Task instructions: Find "on-premises software." and "Dates and versions" in the records below. Copy the lines holding them and every line between, exactly, and no others.

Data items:
--*--

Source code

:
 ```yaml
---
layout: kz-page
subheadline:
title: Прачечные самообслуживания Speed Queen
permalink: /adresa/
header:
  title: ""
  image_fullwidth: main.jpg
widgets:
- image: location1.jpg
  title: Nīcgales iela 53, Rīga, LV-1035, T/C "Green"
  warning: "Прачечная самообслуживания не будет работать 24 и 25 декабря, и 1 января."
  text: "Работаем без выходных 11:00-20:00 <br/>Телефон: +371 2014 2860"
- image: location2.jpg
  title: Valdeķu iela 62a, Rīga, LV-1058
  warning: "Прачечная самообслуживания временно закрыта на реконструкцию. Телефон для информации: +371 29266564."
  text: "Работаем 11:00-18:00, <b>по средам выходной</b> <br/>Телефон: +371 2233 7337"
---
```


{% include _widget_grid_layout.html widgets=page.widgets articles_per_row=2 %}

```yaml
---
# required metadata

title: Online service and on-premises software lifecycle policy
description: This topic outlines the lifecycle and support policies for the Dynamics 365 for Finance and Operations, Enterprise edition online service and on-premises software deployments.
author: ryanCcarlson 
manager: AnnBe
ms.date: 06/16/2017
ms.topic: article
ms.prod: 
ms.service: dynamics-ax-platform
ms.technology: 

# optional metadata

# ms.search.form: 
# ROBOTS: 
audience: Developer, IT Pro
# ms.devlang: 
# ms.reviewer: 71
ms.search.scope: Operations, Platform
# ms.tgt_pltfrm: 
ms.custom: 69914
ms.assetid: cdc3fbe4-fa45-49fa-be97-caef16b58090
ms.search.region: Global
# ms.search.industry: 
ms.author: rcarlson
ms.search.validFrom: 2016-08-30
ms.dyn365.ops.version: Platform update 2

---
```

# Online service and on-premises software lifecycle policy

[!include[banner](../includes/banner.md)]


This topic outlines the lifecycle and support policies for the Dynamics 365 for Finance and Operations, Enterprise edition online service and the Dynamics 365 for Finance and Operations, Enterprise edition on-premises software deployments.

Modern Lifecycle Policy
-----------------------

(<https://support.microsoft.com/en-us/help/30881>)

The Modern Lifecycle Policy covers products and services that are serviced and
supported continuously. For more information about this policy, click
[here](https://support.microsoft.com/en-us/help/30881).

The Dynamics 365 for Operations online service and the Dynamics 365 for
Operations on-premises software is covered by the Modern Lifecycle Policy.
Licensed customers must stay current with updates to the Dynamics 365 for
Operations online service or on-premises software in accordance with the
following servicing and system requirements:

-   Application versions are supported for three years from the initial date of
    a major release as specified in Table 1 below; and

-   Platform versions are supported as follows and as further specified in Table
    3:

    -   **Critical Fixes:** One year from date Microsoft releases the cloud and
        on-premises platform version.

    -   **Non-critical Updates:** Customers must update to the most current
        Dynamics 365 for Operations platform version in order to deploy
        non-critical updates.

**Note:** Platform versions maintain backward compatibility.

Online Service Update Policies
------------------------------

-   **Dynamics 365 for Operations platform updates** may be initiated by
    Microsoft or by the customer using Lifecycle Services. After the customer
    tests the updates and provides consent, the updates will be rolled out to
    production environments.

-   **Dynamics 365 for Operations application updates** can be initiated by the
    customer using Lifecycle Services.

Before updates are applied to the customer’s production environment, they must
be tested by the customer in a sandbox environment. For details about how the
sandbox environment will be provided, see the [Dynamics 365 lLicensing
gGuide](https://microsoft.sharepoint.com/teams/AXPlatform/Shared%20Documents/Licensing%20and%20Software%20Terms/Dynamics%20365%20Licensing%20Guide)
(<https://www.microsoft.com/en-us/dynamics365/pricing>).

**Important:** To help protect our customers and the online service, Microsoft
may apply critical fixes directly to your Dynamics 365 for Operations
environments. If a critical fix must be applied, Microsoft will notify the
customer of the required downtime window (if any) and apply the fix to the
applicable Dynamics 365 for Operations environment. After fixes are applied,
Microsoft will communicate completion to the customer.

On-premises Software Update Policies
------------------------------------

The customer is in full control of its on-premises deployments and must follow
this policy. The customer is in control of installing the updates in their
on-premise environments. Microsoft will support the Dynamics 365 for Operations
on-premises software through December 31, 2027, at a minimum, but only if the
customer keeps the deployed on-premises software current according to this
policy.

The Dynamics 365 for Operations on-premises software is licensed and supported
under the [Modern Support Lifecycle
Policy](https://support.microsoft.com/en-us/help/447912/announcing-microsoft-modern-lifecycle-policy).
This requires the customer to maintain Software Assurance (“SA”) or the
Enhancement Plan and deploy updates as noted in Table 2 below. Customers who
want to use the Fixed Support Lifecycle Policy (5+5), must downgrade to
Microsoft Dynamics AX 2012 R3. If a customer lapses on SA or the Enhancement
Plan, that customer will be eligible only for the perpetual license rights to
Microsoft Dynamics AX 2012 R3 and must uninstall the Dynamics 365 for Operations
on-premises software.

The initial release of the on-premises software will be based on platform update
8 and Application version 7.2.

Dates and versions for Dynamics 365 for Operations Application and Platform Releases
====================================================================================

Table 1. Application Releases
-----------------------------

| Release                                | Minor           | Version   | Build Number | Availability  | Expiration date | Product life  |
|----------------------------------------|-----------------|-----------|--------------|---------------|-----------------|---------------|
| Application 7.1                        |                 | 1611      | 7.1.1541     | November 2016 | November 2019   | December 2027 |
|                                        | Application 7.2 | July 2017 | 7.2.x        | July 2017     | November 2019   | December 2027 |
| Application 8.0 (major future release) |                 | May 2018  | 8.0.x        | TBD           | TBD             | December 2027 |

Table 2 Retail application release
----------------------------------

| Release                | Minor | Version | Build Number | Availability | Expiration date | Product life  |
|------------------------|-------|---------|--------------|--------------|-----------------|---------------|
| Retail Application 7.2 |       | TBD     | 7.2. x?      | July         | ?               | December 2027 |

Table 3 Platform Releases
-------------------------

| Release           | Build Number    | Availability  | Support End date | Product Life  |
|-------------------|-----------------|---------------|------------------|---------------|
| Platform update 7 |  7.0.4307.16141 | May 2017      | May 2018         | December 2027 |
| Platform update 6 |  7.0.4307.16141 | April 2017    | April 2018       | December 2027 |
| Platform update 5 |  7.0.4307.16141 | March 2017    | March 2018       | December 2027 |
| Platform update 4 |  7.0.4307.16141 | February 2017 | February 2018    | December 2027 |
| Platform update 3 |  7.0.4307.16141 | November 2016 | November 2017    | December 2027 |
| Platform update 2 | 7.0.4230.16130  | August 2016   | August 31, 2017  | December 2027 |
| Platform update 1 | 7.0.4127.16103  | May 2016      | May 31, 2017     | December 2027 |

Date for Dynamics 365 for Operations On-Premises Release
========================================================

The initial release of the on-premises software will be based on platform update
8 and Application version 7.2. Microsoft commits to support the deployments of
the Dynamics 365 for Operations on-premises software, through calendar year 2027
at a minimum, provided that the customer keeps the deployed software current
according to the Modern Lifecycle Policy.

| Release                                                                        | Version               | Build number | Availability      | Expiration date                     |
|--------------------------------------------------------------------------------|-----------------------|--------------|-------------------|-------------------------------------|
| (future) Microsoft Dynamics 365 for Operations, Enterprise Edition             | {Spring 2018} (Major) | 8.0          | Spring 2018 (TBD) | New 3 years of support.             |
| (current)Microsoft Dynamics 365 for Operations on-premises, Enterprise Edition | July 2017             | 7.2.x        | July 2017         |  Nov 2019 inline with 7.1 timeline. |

--*--

Output for this exercise:
on-premises software.

The initial release of the on-premises software will be based on platform update
8 and Application version 7.2.

Dates and versions for Dynamics 365 for Operations Application and Platform Releases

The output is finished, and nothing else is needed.